WORK ORDER -
What is needed here is an exact repetition of the records below, beginning at the line that has "问答题 | 新股上市公告书处理特别提示时需要新增两条提示信息类别为多少的记录？" and stopping after the line that has "问答题 | 处理特别提示时，当提示信息内容为‘增发预案公布日-74’时，事件类型是什么？".

[EXCERPTED DATA — start]

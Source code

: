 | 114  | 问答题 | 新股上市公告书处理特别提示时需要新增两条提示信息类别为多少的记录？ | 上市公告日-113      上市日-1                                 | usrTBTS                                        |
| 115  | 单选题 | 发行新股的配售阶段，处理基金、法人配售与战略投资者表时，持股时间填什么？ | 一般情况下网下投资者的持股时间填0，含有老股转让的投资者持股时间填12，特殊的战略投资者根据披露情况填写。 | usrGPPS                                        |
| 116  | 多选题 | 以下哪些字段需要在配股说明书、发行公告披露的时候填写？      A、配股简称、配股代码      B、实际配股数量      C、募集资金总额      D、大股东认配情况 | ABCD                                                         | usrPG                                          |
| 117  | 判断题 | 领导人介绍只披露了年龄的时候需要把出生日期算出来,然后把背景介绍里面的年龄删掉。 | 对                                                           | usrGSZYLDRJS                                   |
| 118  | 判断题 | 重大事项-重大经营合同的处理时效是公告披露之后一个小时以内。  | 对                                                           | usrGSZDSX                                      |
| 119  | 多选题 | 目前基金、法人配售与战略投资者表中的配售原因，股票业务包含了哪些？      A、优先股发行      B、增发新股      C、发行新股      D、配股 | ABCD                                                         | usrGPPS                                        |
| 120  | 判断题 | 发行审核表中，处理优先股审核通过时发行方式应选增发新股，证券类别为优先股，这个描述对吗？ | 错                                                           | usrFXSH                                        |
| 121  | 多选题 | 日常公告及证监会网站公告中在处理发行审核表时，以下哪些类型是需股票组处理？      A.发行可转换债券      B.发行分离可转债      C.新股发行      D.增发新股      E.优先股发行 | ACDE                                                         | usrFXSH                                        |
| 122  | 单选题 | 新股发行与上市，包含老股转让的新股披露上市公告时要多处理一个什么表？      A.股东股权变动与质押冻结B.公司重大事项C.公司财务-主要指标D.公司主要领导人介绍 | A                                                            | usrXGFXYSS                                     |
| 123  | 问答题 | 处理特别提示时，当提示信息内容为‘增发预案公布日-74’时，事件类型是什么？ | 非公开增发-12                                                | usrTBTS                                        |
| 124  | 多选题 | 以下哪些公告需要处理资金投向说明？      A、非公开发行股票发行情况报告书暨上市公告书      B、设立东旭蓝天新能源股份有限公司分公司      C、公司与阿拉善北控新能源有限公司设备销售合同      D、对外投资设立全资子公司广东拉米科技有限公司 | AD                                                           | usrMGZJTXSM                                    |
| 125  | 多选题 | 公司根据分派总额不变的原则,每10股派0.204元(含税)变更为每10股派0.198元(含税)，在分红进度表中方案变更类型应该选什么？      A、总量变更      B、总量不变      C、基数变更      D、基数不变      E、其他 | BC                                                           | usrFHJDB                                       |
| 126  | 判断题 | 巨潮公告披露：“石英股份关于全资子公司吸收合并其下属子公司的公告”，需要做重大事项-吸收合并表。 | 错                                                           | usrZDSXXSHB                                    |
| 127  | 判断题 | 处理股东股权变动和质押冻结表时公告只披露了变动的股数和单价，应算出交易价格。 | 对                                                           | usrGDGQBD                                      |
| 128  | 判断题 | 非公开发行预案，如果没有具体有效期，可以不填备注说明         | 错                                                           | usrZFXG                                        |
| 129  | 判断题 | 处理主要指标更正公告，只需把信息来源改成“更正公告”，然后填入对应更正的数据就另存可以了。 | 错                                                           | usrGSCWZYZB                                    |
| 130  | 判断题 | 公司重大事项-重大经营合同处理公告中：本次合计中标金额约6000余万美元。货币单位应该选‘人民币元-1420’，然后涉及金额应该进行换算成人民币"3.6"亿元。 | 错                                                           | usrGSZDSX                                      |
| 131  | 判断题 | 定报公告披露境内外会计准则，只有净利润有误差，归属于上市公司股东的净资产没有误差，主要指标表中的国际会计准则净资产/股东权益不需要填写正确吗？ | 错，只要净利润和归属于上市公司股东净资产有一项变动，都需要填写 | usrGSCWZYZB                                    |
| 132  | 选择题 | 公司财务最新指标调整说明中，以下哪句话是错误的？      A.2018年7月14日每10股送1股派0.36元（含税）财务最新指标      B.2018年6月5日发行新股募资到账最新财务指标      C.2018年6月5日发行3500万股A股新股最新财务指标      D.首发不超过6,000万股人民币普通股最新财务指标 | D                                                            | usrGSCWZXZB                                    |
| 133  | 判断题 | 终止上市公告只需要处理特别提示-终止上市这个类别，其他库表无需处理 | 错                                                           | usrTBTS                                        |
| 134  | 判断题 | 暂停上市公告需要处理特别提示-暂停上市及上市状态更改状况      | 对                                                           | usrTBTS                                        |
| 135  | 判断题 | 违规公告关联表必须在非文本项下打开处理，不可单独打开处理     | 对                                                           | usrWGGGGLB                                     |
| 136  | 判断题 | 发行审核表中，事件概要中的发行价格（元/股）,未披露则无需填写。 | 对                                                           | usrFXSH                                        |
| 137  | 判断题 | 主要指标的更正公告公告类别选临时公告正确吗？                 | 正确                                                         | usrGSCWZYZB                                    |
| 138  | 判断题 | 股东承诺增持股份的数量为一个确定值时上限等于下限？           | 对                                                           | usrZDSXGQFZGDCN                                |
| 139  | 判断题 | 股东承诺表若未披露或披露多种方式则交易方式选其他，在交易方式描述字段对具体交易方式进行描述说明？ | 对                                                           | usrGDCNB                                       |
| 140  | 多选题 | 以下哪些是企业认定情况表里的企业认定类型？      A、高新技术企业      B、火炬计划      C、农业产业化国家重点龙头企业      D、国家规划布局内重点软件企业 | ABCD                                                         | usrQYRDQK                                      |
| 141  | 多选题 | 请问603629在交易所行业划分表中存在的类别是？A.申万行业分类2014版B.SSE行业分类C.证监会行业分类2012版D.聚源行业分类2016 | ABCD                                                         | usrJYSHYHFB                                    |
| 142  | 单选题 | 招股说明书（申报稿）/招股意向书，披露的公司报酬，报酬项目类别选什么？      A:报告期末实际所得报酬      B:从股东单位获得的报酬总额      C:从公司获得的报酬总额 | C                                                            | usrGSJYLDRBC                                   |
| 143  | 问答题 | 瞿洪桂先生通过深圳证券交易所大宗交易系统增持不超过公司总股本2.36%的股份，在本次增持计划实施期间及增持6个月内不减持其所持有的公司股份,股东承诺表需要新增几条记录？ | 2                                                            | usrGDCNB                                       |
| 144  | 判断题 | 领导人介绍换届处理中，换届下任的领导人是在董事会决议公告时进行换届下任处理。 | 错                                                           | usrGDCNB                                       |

[EXCERPTED DATA — finish]

REPLY TO THE TASK -
: | 114  | 问答题 | 新股上市公告书处理特别提示时需要新增两条提示信息类别为多少的记录？ | 上市公告日-113      上市日-1                                 | usrTBTS                                        |
| 115  | 单选题 | 发行新股的配售阶段，处理基金、法人配售与战略投资者表时，持股时间填什么？ | 一般情况下网下投资者的持股时间填0，含有老股转让的投资者持股时间填12，特殊的战略投资者根据披露情况填写。 | usrGPPS                                        |
| 116  | 多选题 | 以下哪些字段需要在配股说明书、发行公告披露的时候填写？      A、配股简称、配股代码      B、实际配股数量      C、募集资金总额      D、大股东认配情况 | ABCD                                                         | usrPG                                          |
| 117  | 判断题 | 领导人介绍只披露了年龄的时候需要把出生日期算出来,然后把背景介绍里面的年龄删掉。 | 对                                                           | usrGSZYLDRJS                                   |
| 118  | 判断题 | 重大事项-重大经营合同的处理时效是公告披露之后一个小时以内。  | 对                                                           | usrGSZDSX                                      |
| 119  | 多选题 | 目前基金、法人配售与战略投资者表中的配售原因，股票业务包含了哪些？      A、优先股发行      B、增发新股      C、发行新股      D、配股 | ABCD                                                         | usrGPPS                                        |
| 120  | 判断题 | 发行审核表中，处理优先股审核通过时发行方式应选增发新股，证券类别为优先股，这个描述对吗？ | 错                                                           | usrFXSH                                        |
| 121  | 多选题 | 日常公告及证监会网站公告中在处理发行审核表时，以下哪些类型是需股票组处理？      A.发行可转换债券      B.发行分离可转债      C.新股发行      D.增发新股      E.优先股发行 | ACDE                                                         | usrFXSH                                        |
| 122  | 单选题 | 新股发行与上市，包含老股转让的新股披露上市公告时要多处理一个什么表？      A.股东股权变动与质押冻结B.公司重大事项C.公司财务-主要指标D.公司主要领导人介绍 | A                                                            | usrXGFXYSS                                     |
| 123  | 问答题 | 处理特别提示时，当提示信息内容为‘增发预案公布日-74’时，事件类型是什么？ | 非公开增发-12                                                | usrTBTS                                        |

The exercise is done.